In this paper, the SARS-CoV-2 monitoring covered a long period in which analytical protocol for the concentration phase has been changed [14]. A PEG-based concentration method has been chosen given its high efficiency documented by literature [27,28], but the procedure used for PEG precipitation was changed during 2021 from a biphasic separation to a centrifugation, in order to decrease the time of analysis and simplify the procedures. Therefore, we compared both methods in terms of recovery efficiency. We found some differences between the two concentration methods, with the PEG precipitation by centrifugation showing the highest recovery (up to 30%) for both the vMC₀ and HCoV-229E. Since vMC₀ is commonly used within laboratory workflow as a process control [21], we used lab-scale experiments on vMC₀ to derive a regression model for harmonizing SARS-CoV-2 concentration when it was obtained with the low-sensibility method. In addition to the adjustment toward the analytical methods, SARS-CoV-2 data have been normalized by population, thus considering another possible uncertainty factor in the WBE infection estimate. In particular, we used population estimates approach, thus considering wastewater volume and population data of each WWTP. Such an approach to the normalization of environmental SARS-CoV-2 data is suggested by the Recommendation of the EU Commission 2021/472 [12]. However, additional factors may influence the ability to detect SARS-CoV-2 and its quantification, including sewage network features (e.g., retention time, that could influence the virus decay and distribution within the sewage before its arrival to the WWTP) [29]. Current literature is considering population biomarkers (PBs) as alternative approach for normalization, since the quantification of compounds excreted by humans can be used as a proxy of the dilution effect and/or settling-resuspension events that happens in the sewer pipes [30], but some drawbacks on PBs still remain. As an example, Pepper Mild Mottle virus (PMMoV) is sometimes used because it is positive-sense single-stranded RNA virus like SARS-CoV-2 and shows high concentrations in sewage [31]; nevertheless, it derives from foodstuff containing infected peppers, thus its excretion could vary across countries on the basis of the population diet [32].

Overall, the present work highlights the importance of adjusting environmental data for the usage of WBE as epidemic trend for SARS-CoV-2 spreading at community level. Apart from population normalization, the sensibility of the analytical methods should not be neglected, especially when different techniques are used for sewage analysis in the same catchment area.
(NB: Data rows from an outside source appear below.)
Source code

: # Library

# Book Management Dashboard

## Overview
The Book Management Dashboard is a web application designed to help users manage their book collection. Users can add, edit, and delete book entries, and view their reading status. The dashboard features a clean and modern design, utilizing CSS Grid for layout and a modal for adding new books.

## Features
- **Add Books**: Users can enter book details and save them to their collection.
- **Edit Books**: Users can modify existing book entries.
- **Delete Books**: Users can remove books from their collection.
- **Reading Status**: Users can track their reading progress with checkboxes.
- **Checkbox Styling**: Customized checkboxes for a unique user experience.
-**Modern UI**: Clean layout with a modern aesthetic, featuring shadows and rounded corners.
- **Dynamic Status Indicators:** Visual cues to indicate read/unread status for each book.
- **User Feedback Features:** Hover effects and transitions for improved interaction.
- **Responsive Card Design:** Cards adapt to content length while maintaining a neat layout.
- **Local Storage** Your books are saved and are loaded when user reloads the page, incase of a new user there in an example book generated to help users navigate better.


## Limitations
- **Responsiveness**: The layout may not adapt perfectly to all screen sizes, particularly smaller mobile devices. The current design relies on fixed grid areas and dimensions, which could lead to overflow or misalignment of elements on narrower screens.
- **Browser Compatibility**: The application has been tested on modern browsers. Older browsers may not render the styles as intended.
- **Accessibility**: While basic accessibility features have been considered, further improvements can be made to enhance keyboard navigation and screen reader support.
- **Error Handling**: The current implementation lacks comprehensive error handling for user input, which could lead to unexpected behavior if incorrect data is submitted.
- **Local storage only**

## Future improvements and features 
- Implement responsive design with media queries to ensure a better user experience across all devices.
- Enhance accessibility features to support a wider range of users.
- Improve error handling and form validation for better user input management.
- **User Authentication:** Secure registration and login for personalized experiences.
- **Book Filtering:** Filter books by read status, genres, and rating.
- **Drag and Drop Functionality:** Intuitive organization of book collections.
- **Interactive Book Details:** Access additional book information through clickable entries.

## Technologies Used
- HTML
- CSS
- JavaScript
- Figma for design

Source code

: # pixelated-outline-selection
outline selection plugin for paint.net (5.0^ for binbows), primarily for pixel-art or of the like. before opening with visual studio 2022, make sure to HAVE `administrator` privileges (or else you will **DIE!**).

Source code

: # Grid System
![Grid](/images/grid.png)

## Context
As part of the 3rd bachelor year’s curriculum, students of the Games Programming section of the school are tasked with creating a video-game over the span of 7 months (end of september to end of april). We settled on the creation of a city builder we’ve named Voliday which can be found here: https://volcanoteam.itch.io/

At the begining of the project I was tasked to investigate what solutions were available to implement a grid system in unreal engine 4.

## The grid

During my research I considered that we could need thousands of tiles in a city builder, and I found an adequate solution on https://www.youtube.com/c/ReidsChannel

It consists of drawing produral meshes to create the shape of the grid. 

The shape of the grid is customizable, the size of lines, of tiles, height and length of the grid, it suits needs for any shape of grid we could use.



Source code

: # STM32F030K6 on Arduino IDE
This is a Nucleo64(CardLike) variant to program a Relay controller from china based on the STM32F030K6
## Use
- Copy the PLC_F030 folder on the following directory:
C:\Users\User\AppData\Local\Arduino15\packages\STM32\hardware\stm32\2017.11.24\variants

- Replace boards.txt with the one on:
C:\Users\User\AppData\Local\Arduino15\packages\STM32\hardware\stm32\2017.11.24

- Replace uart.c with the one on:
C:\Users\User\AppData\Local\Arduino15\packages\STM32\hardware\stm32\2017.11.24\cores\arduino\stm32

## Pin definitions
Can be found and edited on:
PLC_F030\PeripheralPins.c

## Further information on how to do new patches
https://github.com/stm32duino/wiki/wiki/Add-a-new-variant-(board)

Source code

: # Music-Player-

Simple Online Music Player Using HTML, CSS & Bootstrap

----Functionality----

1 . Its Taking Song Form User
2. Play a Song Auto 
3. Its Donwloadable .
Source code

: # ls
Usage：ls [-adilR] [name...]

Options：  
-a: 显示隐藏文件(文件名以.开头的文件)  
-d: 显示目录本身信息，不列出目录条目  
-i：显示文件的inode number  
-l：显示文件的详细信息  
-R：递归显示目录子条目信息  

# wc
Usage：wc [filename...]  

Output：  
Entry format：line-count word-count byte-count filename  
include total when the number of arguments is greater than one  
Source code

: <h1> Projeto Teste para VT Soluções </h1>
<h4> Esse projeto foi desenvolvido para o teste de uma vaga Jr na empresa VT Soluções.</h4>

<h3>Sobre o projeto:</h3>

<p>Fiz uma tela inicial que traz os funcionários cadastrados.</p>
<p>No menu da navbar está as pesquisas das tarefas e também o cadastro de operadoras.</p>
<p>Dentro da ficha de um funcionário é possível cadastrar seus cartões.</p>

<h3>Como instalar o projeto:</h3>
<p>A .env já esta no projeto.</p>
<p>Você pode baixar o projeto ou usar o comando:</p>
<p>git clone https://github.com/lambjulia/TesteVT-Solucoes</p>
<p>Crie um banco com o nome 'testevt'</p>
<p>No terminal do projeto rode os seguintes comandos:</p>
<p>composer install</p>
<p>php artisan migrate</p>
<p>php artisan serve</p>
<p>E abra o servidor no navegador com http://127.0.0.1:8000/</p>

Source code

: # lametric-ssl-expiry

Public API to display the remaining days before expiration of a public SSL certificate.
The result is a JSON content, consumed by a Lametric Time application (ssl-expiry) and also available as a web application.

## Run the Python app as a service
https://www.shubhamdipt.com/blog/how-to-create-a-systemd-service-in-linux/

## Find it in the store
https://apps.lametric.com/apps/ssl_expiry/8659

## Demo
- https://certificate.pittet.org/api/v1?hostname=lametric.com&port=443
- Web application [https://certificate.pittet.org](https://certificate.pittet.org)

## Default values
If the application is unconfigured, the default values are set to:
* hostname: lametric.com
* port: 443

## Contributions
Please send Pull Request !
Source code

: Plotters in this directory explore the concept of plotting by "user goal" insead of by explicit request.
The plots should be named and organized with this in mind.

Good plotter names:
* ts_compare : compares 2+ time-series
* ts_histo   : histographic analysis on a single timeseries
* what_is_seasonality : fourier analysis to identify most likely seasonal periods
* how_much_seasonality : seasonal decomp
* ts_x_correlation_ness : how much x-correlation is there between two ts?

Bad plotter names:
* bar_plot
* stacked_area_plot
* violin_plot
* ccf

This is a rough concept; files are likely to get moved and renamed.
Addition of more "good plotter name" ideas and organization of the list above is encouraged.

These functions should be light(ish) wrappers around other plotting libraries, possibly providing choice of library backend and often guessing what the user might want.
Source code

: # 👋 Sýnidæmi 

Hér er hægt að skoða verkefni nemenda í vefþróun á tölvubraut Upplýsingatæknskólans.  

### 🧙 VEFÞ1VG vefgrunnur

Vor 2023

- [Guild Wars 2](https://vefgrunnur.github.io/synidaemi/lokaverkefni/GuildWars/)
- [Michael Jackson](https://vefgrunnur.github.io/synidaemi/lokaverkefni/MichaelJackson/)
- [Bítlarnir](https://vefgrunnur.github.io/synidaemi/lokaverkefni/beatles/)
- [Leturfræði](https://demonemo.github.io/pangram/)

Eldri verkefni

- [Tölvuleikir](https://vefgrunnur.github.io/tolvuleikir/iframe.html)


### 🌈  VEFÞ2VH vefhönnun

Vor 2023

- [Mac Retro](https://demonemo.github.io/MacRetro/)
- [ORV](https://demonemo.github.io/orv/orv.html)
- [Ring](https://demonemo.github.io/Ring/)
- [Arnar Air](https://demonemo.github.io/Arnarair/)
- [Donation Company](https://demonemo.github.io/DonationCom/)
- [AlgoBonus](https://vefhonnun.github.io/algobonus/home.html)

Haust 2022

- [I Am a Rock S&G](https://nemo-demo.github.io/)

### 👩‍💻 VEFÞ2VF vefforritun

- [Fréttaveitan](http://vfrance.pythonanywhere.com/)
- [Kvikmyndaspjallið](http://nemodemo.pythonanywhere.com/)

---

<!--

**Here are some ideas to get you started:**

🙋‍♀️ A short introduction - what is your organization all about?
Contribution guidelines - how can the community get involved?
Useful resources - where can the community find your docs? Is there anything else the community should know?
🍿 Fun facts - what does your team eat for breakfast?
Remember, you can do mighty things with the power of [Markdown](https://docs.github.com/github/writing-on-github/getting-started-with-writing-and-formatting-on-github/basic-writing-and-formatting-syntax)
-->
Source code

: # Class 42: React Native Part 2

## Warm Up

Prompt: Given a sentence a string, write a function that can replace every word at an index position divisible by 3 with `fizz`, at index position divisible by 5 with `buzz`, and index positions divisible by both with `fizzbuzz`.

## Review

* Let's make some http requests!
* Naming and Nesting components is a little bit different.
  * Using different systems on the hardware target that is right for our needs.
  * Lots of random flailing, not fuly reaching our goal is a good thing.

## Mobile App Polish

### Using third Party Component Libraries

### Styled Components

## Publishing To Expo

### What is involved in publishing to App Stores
In fact, we found that the correlation between environmental and clinical data became statistically significant only after the viral load correction by the analytical method, thus stressing the importance of considering the sensibility of analytical technique in the interpretation of the environmental data.

5. Conclusions

The recent COVID-19 pandemic has rekindled interest in the surveillance of infections using the WBE. In this paper, we managed sewage SARS-CoV-2 data through the correction by method sensibility and normalization by population, and we found that the obtained viral load was able to correlate with COVID-19 spreading in the community. Our results highlight that the environmental data need to be carefully analyzed in the perspective of their use in the WBE, in particular we recommend:

• To assess the recovery efficiency of different analytical methods in order to adjust the data obtained with low sensitivity protocols;
• To normalize environmental viral concentrations by population in order to reduce potential errors attributable to wastewater volume or population size.